As for the suicide scenario, no one had thought it through. No one had actually talked about suicide with the president either, because so many euphemisms were available—euphemisms echoed by Eisenhower in his memoirs: “I was assured that the young pilots undertaking these missions were doing so with their eyes wide open,” he wrote, “motivated by a high degree of patriotism, a swashbuckling bravado and certain material inducements.”

Patriotism was the key word, of course—priceless, immeasurable, sufficient justification for almost anything. But quite apart from the fact that, as Joe Murphy pointed out, there was “never an instruction” that pilots take their own lives, it was never clear in what circumstances a pilot might choose to do so out of patriotism. He might take the L pill as an alternative to torture, but that was different. Did those who invoked Nathan Hale in fact expect a stricken U-2 pilot to take the pill before hitting the ground? While still in the cockpit, perhaps, but after setting the timer on the two-pound explosive charge behind his seat to ensure that no camera or film fell into enemy hands? Or after ejecting, on that long fall to Earth, when the serenity of the heavens and the crisp, thin air of the upper troposphere would combine to reveal the right choice for the good American, who would then reach with gloved hand into the tight outer pocket of his pressure suit, retrieve the pill, and somehow pop it and breathe his last, undistracted by screaming survival instincts or questions about what might actually happen were he to land alive? Not then? Perhaps not. Certainly, standing orders for American officers during the Second World War and since required them to try to escape if captured.

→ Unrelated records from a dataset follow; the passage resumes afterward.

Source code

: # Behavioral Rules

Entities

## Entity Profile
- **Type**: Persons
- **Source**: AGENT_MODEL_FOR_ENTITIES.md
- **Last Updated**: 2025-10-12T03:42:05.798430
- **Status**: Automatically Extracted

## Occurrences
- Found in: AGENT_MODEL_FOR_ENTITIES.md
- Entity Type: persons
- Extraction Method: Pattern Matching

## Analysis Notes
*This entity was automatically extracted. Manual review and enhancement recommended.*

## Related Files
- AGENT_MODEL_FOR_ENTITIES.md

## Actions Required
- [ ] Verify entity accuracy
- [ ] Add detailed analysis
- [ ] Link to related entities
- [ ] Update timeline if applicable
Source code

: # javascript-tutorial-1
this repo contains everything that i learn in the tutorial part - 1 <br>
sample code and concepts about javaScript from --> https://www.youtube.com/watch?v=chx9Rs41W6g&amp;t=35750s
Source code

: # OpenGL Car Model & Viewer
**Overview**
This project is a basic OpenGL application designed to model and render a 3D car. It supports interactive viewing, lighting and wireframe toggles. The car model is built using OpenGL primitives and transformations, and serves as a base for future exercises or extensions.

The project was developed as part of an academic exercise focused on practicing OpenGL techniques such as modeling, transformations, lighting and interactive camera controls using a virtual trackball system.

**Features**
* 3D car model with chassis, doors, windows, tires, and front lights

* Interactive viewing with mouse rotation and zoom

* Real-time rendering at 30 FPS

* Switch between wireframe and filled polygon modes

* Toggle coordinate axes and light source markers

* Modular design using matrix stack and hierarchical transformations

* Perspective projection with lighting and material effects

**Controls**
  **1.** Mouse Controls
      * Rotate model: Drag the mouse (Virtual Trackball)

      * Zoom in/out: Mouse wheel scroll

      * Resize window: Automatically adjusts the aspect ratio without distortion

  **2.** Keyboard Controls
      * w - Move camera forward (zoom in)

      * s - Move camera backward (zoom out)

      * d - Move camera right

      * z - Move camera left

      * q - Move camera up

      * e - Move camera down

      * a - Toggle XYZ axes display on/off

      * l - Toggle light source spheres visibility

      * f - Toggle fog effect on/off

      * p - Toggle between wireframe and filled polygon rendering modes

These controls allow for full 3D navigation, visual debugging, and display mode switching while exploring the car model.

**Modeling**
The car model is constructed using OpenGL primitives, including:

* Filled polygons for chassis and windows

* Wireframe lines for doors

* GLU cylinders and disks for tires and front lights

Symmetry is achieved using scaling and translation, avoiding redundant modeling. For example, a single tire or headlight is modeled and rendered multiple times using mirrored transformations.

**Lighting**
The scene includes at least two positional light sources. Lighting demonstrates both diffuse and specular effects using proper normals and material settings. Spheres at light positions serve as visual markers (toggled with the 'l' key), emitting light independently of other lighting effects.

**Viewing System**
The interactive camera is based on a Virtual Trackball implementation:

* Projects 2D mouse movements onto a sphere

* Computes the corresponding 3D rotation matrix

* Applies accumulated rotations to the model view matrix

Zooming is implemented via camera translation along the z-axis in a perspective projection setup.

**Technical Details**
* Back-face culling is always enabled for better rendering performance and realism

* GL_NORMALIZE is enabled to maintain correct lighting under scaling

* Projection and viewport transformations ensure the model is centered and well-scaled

Suicide would preclude that. It would also waste the pilots’ training at the agency farm in Maryland with the simulated Soviet border. Perhaps the pill was to be kept handy against
the dread moment of capture during an escape attempt, when torture and execution were surely to follow in short order. But what if, in fact, he was captured and not tortured, like Hale himself? In that event the pilot might gradually allow himself to hope he might survive. At what point during the emergence of that hope was he expected to put it aside and put his country first? At what point was he finally and irrevocably to reject the possibility that he might be able to withhold from his captors any information that they could use against his country and at the same time stay alive? At what point was he to reject that possibility and kill himself? There was a lot to think about if you were invited to take a mental stroll down the road marked “worst-case scenarios,” but the U-2 pilots never were. Nor did those who gave their orders trouble to take the stroll on their behalf.